|
|
Abstracts
| |
EXPRESS: A Rapid Prototyping/Development Environment for Embedded Computer Systems
Alex Nicolau, University of California, Irvine
In this talk we will describe the EXPRESS environment developed at the University of California, Irvine over the last five years, drawing on our research experience in the preceeding decade.
EXPRESS combines a sophisticated, highly optimizing, highly retargetable compiler with a similarly retargetable simulation environment. Using a new architectural description language (EXPRESSION) the environment can be rapidly and accurately retargeted to a variety of computer systems, that include complex processing units (ILP superscalar/vliw highly-pipelined architectures), with complex memory organizations (multiple register files, on-chip and off chip directly addressable sram, various memory accessing modes, caches, etc) and idiosynchratic system organizations (co-processors, complex bus structures, special-purpose operations, add-on units, etc). EXPRESS therefore allows the quick generation of cycle-accurate simulators together with highly optimized compilers that "track" changes (introduced by the architect/designer) in the complex, realistic, architecture, and provides visual and quantitative tools to quickly evaluate cost/benefit ratios of such changes with respect to performance, power consumption and hardware/area cost. Thus, our environment holds, perhaps for the first time, the promise of truly meaningful architectural exploration and thereby potentially better system designs, while simultaneously (significantly) shortening the design cycle.

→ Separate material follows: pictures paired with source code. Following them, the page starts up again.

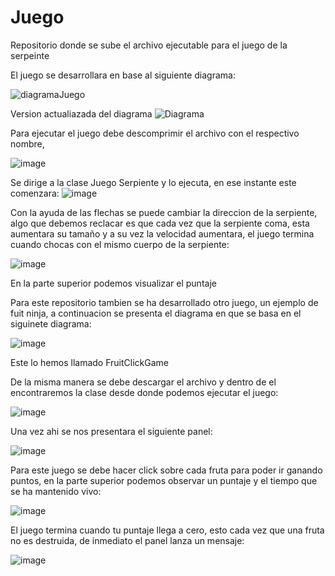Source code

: # Juego
Repositorio donde se sube el archivo ejecutable para el juego de la serpeinte

El juego se desarrollara en base al siguiente diagrama:

![diagramaJuego](https://github.com/user-attachments/assets/a5d628d4-fe8c-4f55-b4e6-a9faa960aa50)

Version actualiazada del diagrama
![Diagrama](https://github.com/user-attachments/assets/0ad605d9-f9c6-4bca-b2f6-8ce6d4ef60a5)

Para ejecutar el juego debe descomprimir el archivo con el respectivo nombre,

![image](https://github.com/user-attachments/assets/fcdba9b0-aa19-40b9-aead-86b9171abc69)

Se dirige a la clase Juego Serpiente y lo ejecuta, en ese instante este comenzara:
![image](https://github.com/user-attachments/assets/a86de08e-3d74-4b51-b695-123e9b796721)

Con la ayuda de las flechas se puede cambiar la direccion de la serpiente, algo que debemos reclacar es que cada vez que la serpiente coma, esta aumentara su tamaño y a su vez la velocidad aumentara, el juego termina cuando chocas con el mismo cuerpo de la serpiente:

![image](https://github.com/user-attachments/assets/72f9a3f4-3ca0-469c-b5ee-12b452063a24)


En la parte superior podemos visualizar el puntaje



Para este repositorio tambien se ha desarrollado otro juego, un ejemplo de fuit ninja, a continuacion se presenta el diagrama en que se basa en el siguinete diagrama:  


![image](https://github.com/user-attachments/assets/a0fd4ba3-7c27-4507-b4bb-0064ff3d64bf)


Este lo hemos llamado FruitClickGame

De la misma manera se debe descargar el archivo y dentro de el encontraremos la clase desde donde podemos ejecutar el juego:

![image](https://github.com/user-attachments/assets/2ca2ab99-79cd-44ab-8a15-e803d1a1fedb)


Una vez ahi se nos presentara el siguiente panel:

![image](https://github.com/user-attachments/assets/dc3a117e-74c8-416f-8644-16b7a8fe706f)


Para este juego se debe hacer click sobre cada fruta para poder ir ganando puntos, en la parte superior podemos observar un puntaje y el tiempo que se ha mantenido vivo:

![image](https://github.com/user-attachments/assets/6018f1a5-0c4c-4cb1-97d0-035dc7476f36)


El juego termina cuando tu puntaje llega a cero, esto cada vez que una fruta no es destruida, de inmediato el panel lanza un mensaje:

![image](https://github.com/user-attachments/assets/1ad3c98c-dadf-4905-beb0-e8c9c98506ad)



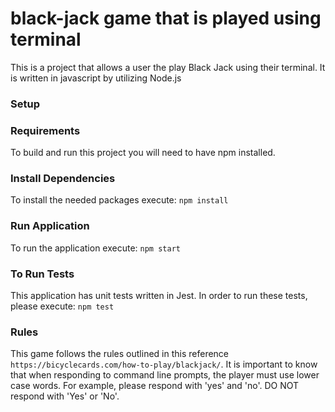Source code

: # black-jack game that is played using terminal

This is a project that allows a user the play Black Jack using their terminal. It is written in javascript by utilizing Node.js

### Setup

### Requirements 
To build and run this project you will need to have npm installed.

### Install Dependencies
To install the needed packages execute: `npm install`

### Run Application
To run the application execute: `npm start`

### To Run Tests
This application has unit tests written in Jest. In order to run these tests, please execute: `npm test`

### Rules
This game follows the rules outlined in this reference `https://bicyclecards.com/how-to-play/blackjack/`. It is important to know that when responding to command line prompts, the player must use lower case words. For example, please respond with 'yes' and 'no'. DO NOT respond with 'Yes' or 'No'.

Data Cache Design and Evaluation for SMT Processors
Ron Pinter and Haggai Yedidya, Technion
Simultaneous Multi Threading (SMT) is a natural way to expand the capabilities of super-scalar processors, in which several threads simultaneously issue instructions that are executed by the processor's functional units. This structure helps to surpass the instruction level parallelism (ILP) limitation of a serial program, and to better utilize processor resources. It is reasonable to assume that a processor running several threads concurrently will have a different memory access pattern than a serial one. This assumption calls for cache optimization, targeted at this type of processors.
This work aims to find the optimal first level data cache configuration for SMT processors, using the building blocks of current caches. Different cache constructs are tested using two workload varieties: multi-process and multi-threaded. Experiments were conducted by running benchmarks on a performance simulator (SMTSIM). The results show how performance is affected by varying certain parameters, especially hash function, replacement policy, and level of associativity.
Subsetting SPEC When Measuring Results: Research vs. Industry
Daniel Citron, IBM Haifa Labs
A majority of the papers published in leading computer architecture conferences use SPEC CPU2000, which has become the de facto standard for measuring processor and/or memory-hierarchy performance. However, in most cases a subset of the suite's benchmarks are simulated.
This talk quantifies the extent of this phenomenon in the ISCA, Micro, and HPCA conferences: 209 papers were surveyed, 138 used benchmarks from SPEC CINT, but only 30 used the whole suite. If this current trend continues, by the year 2005 80\% of the papers will use the full CINT2000 suite, a year after CPU2004 shall be announced.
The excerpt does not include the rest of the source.